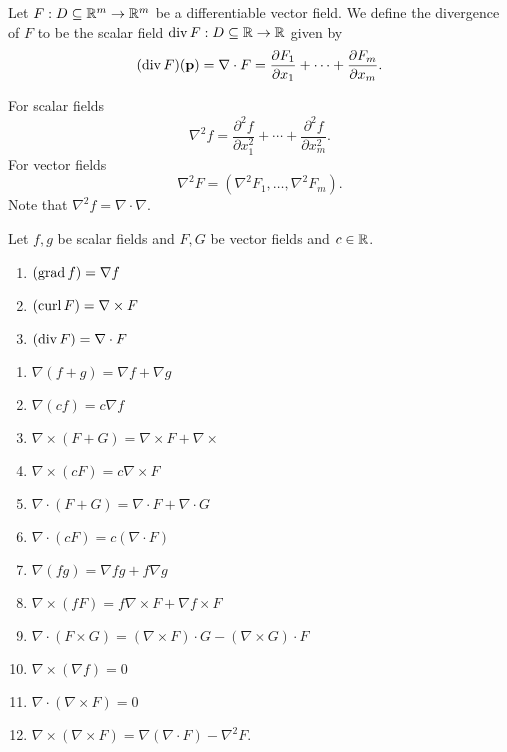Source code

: \documentclass{article}
\begin{document}
\begin{definition}
    Let $F: D \subseteq \mathbb{R}^m \rightarrow \mathbb{R}^m$ be a differentiable vector field.
    We define the divergence of $F$ to be the scalar field $\operatorname{div} F: D \subseteq \mathbb{R} \rightarrow \mathbb{R}$
    given by
    \begin{equation*}
        (\operatorname{div} F)(\mathbf{p}) = \nabla \cdot F = \frac{\partial F_1}{\partial x_1} + \cdots + \frac{\partial F_m}{\partial x_m}.
    \end{equation*}
\end{definition}

\begin{definition}
    For scalar fields
    \begin{equation*}
        \nabla^2 f = \frac{\partial^2 f}{\partial x_1^2} + \cdots + \frac{\partial^2 f}{\partial x_m^2}.
    \end{equation*}
    For vector fields
    \begin{equation*}
        \nabla^2 F = (\nabla^2 F_1, \ldots, \nabla^2 F_m).
    \end{equation*}
    Note that $\nabla^2 f = \nabla \cdot \nabla.$
\end{definition}

\begin{notes}
    Let $f, g$ be scalar fields and $F, G$ be vector fields and $c \in \mathbb{R}$.
    \begin{enumerate}
        \item $(\operatorname{grad} f) = \nabla f$
        \item $(\operatorname{curl} F) = \nabla \times F$
        \item $(\operatorname{div} F) = \nabla \cdot F$
    \end{enumerate}
\end{notes}

\begin{theorem}
    \begin{enumerate}
        \item $\nabla (f + g) = \nabla f + \nabla g$
        \item $\nabla (cf) = c \nabla f$
        \item $\nabla \times (F + G) = \nabla \times F + \nabla \times$
        \item $\nabla \times (cF) = c\nabla \times F$
        \item $\nabla \cdot (F + G) = \nabla \cdot F + \nabla \cdot G$
        \item $\nabla \cdot (cF) = c(\nabla \cdot F)$
        \item $\nabla (fg) = \nabla fg + f\nabla g $
        \item $\nabla \times (fF) = f\nabla \times F + \nabla f \times F$
        \item $\nabla \cdot (F \times G) = (\nabla \times F) \cdot G - (\nabla \times G) \cdot F$
        \item $\nabla \times (\nabla f) = 0$
        \item $\nabla \cdot (\nabla \times F) = 0$
        \item $\nabla \times (\nabla \times F) = \nabla(\nabla \cdot F) - \nabla^2 F.$
    \end{enumerate}
\end{theorem}
\end{document}
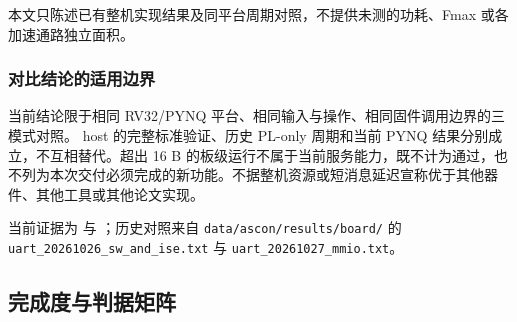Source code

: 本文只陈述已有整机实现结果及同平台周期对照，不提供未测的功耗、Fmax 或各加速通路独立面积。

\Needspace{85pt}

\subsubsection{对比结论的适用边界}

当前结论限于相同 RV32/PYNQ 平台、相同输入与操作、相同固件调用边界的三模式对照。 host 的完整标准验证、历史 PL-only 周期和当前 PYNQ 结果分别成立，不互相替代。超出 16 B 的板级运行不属于当前服务能力，既不计为通过，也不列为本次交付必须完成的新功能。不据整机资源或短消息延迟宣称优于其他器件、其他工具或其他论文实现。

当前证据为 \pufresult 与 \pufreports；历史对照来自 \texttt{data/ascon/results/board/} 的 \texttt{uart\_20261026\_sw\_and\_ise.txt} 与 \texttt{uart\_20261027\_mmio.txt}。

\Needspace{150pt}

\subsection{完成度与判据矩阵}

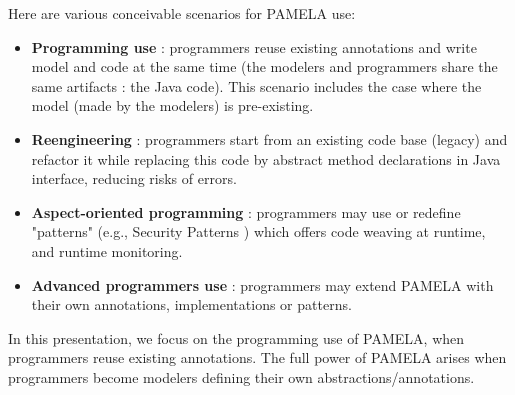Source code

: Here are various conceivable scenarios for PAMELA use:
\begin{itemize}
    \vspace{-0.2cm}\item \textbf{Programming use} : programmers reuse existing annotations and write model and code at the same time (the modelers and programmers share the same artifacts : the Java code). This scenario includes the case where the model (made by the modelers) is pre-existing.
    \vspace{-0.2cm}\item \textbf{Reengineering} : programmers start from an existing code base (legacy) and refactor it while replacing this code by abstract method declarations in Java interface, reducing risks of errors.
    \vspace{-0.2cm}\item \textbf{Aspect-oriented programming} : programmers may use or redefine "patterns" (e.g., Security Patterns \cite{silva20}) which offers code weaving at runtime, and runtime monitoring.
    \vspace{-0.2cm}\item \textbf{Advanced programmers use} : programmers may extend PAMELA with their own annotations, implementations or patterns.
\end{itemize}

In this presentation, we focus on the programming use of PAMELA, when programmers reuse existing annotations. The full power of PAMELA arises when programmers become modelers defining their own abstractions/annotations.

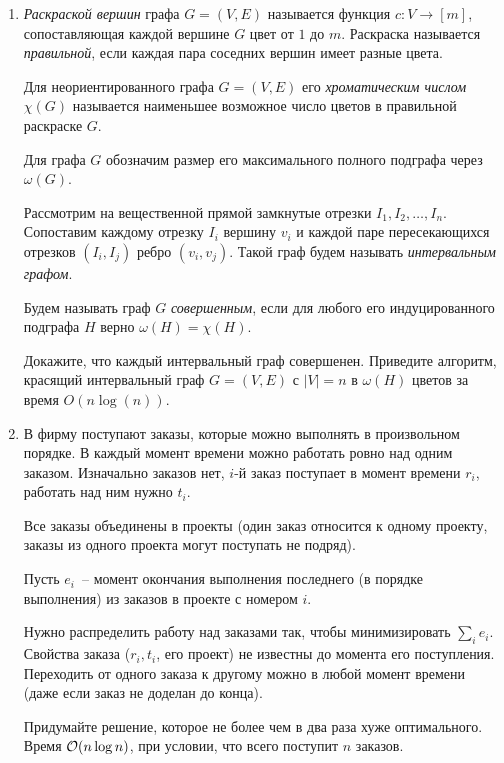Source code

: \begin{enumerate}
  \item
    \textit{Раскраской вершин} графа $G = (V, E)$ называется функция $c: V \to [m]$, сопоставляющая каждой вершине $G$ цвет от $1$ до $m$.
 	Раскраска называется \textit{правильной}, если каждая пара соседних вершин имеет разные цвета.

 	Для неориентированного графа $G = (V, E)$ его \textit{хроматическим числом} $\chi(G)$ называется наименьшее возможное число цветов в правильной раскраске $G$.

 	Для графа $G$ обозначим размер его максимального полного подграфа через $\omega(G)$.

 	Рассмотрим на вещественной прямой замкнутые отрезки $I_1, I_2, \dots, I_n$. Сопоставим каждому отрезку $I_i$ вершину $v_i$
 	и каждой паре пересекающихся отрезков $(I_i, I_j)$ ребро $(v_i, v_j)$. Такой граф будем называть \textit{интервальным графом}.

 	Будем называть граф $G$ \textit{совершенным}, если для любого его индуцированного подграфа $H$ верно $\omega(H) = \chi(H)$.

 	Докажите, что каждый интервальный граф совершенен. Приведите алгоритм, красящий интервальный граф $G = (V, E)$ с $|V| = n$ в $\omega(H)$ цветов за время $O(n \log(n))$.

  \item
 	В фирму поступают заказы, которые можно выполнять в произвольном
 	порядке. В каждый момент времени можно работать ровно над одним
 	заказом.  Изначально заказов нет, $i$-й заказ поступает в момент
 	времени $r_i$, работать над ним нужно $t_i$.

 	Все заказы объединены в проекты (один заказ относится к одному
 	проекту, заказы из одного проекта могут поступать не подряд).

 	Пусть $e_i$~-- момент окончания выполнения последнего (в порядке
 	выполнения) из заказов в проекте с номером $i$.

 	Нужно распределить работу над заказами так, чтобы минимизировать
 	$\sum_i e_i$. Свойства заказа ($r_i, t_i$, его проект) не известны
 	до момента его поступления.  Переходить от одного заказа к другому
 	можно в любой момент времени (даже если заказ не доделан до конца).

 	Придумайте решение, которое не более чем в два раза хуже
 	оптимального.  Время $\O(n \log n)$, при условии, что всего поступит $n$ заказов.

\end{enumerate}

\newpage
+ + + +
* Exercise brief
Set down the line holding "В фирму поступают" and all later lines through the last one in the material above, exactly, and no other lines.

* Answer below
 	В фирму поступают заказы, которые можно выполнять в произвольном
 	порядке. В каждый момент времени можно работать ровно над одним
 	заказом.  Изначально заказов нет, $i$-й заказ поступает в момент
 	времени $r_i$, работать над ним нужно $t_i$.

 	Все заказы объединены в проекты (один заказ относится к одному
 	проекту, заказы из одного проекта могут поступать не подряд).

 	Пусть $e_i$~-- момент окончания выполнения последнего (в порядке
 	выполнения) из заказов в проекте с номером $i$.

 	Нужно распределить работу над заказами так, чтобы минимизировать
 	$\sum_i e_i$. Свойства заказа ($r_i, t_i$, его проект) не известны
 	до момента его поступления.  Переходить от одного заказа к другому
 	можно в любой момент времени (даже если заказ не доделан до конца).

 	Придумайте решение, которое не более чем в два раза хуже
 	оптимального.  Время $\O(n \log n)$, при условии, что всего поступит $n$ заказов.

\end{enumerate}

\newpage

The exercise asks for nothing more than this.